L’éthique n’est pas un monde noir et blanc, la plupart des décisions sont des compromis. Mais parfois des compromis deviennent des compromissions inacceptables. Une vigilance s’impose

Il est fréquent d’être aveugle

Des participants à des décisions non éthiques n’ont souvent pris conscience que plus tard que des décisions étaient contraires à leur propre éthique ou à celle de la société. Un cadre en retraite d’une grande entreprise d’agrochimie me confiait : « Je n’ai réalisé que dix ans plus tard que « défendre le produit » (un produit chimique toxique) était contraire à l’éthique ». Le cas de la Ford Pinto, dangereuse voiture mais qui ne fut pas modifiée car cela aurait présenté des coûts élevés, a conduit un cadre à avouer plus tard : « Pourquoi n’ai-je pas vu la gravité du problème et ses connotations éthiques ? ».

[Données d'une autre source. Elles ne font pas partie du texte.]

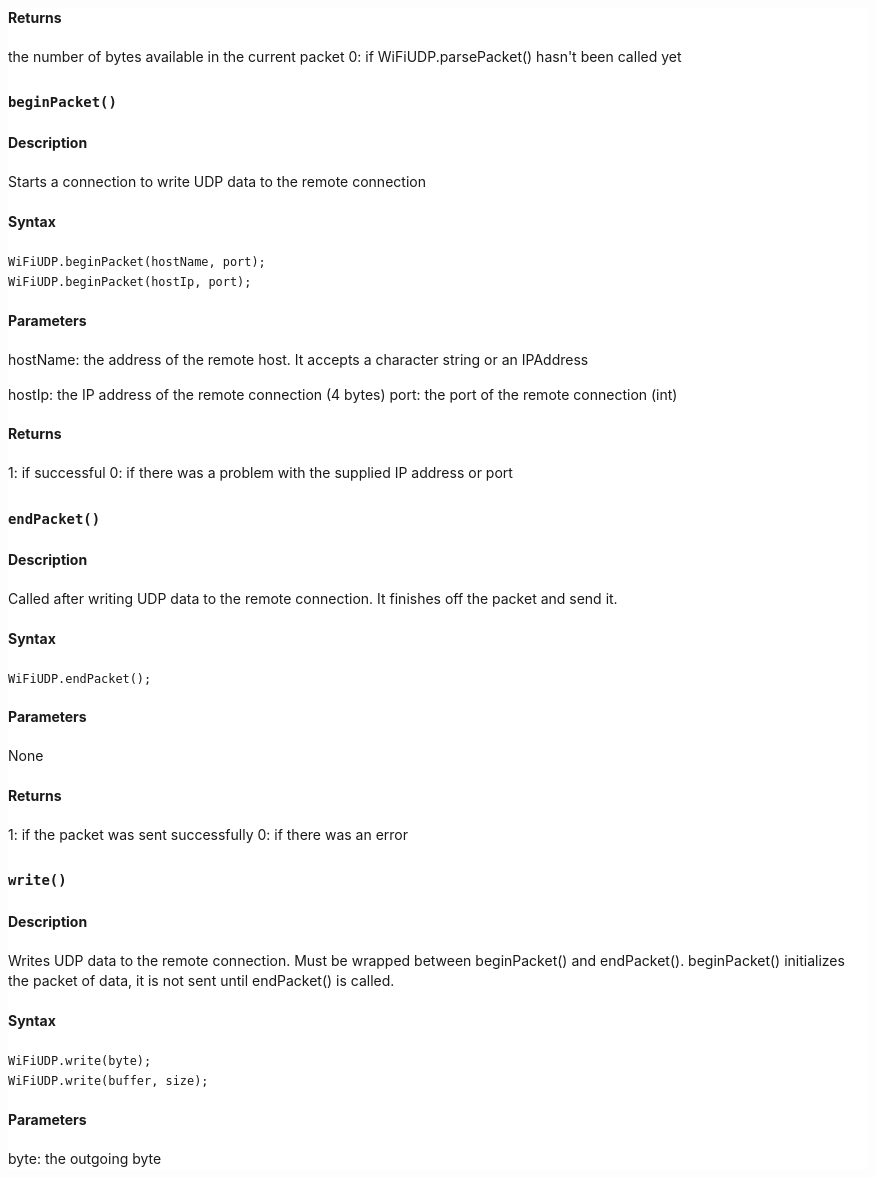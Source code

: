 #### Returns 
the number of bytes available in the current packet
0: if WiFiUDP.parsePacket() hasn't been called yet

### `beginPacket()`

#### Description
Starts a connection to write UDP data to the remote connection

#### Syntax
```
WiFiUDP.beginPacket(hostName, port);
WiFiUDP.beginPacket(hostIp, port);
```
#### Parameters
hostName: the address of the remote host. It accepts a character string or an IPAddress

hostIp: the IP address of the remote connection (4 bytes)
port: the port of the remote connection (int)
#### Returns 
1: if successful
0: if there was a problem with the supplied IP address or port

### `endPacket()`

#### Description
Called after writing UDP data to the remote connection. It finishes off the packet and send it.

#### Syntax
```
WiFiUDP.endPacket();
```
#### Parameters
None

#### Returns 
1: if the packet was sent successfully
0: if there was an error

### `write()`

#### Description
Writes UDP data to the remote connection. Must be wrapped between beginPacket() and endPacket(). beginPacket() initializes the packet of data, it is not sent until endPacket() is called.

#### Syntax
```
WiFiUDP.write(byte);
WiFiUDP.write(buffer, size);
```
#### Parameters
byte: the outgoing byte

Cet aveuglement dépasse l’entreprise. Un étudiant ayant participé à l’expérience de la prison à l’université de Stanford déclara plus tard : « Pendant que je le faisais, je n’ai ressenti aucun regret, aucune culpabilité. Ce n’est qu’après, quand j’ai commencé à réfléchir à ce que j’avais fait, que ce comportement m’est apparu comme totalement inadéquat ». Un ancien policier allemand ayant participé aux génocides en Pologne dans les années 40 déclarera plus tard : « Ce n’est que des années plus tard… qu’il m’est venu à l’esprit que [cela] n’avait pas été juste ».

Des points de vigilance existent

Le mal ordinaire d’Hanna Arendt est toujours aux aguets, mais des signes avant-coureurs permettent de voir qu’un comportement pourrait déraper même s’il est le plus souvent inconscient. Voyons les principaux.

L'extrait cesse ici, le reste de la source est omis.